▶ TASK INSTRUCTIONS
Reproduce exactly the final portion of the data: every line from the one containing "- 📫 How to reach" through the last line, inclusive.

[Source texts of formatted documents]
>>
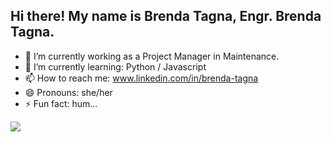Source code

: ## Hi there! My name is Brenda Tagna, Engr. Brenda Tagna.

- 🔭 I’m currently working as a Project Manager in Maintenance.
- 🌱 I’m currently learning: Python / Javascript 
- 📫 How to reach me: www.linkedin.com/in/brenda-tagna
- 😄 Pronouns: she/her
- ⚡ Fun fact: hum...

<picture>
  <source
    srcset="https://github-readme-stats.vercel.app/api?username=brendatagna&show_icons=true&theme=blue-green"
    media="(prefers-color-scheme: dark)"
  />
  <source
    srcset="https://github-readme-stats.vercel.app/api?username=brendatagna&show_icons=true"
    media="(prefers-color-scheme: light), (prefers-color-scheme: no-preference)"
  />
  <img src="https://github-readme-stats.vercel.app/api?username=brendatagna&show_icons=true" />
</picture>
<<
▶ EXERCISE RESULT
- 📫 How to reach me: www.linkedin.com/in/brenda-tagna
- 😄 Pronouns: she/her
- ⚡ Fun fact: hum...

<picture>
  <source
    srcset="https://github-readme-stats.vercel.app/api?username=brendatagna&show_icons=true&theme=blue-green"
    media="(prefers-color-scheme: dark)"
  />
  <source
    srcset="https://github-readme-stats.vercel.app/api?username=brendatagna&show_icons=true"
    media="(prefers-color-scheme: light), (prefers-color-scheme: no-preference)"
  />
  <img src="https://github-readme-stats.vercel.app/api?username=brendatagna&show_icons=true" />
</picture>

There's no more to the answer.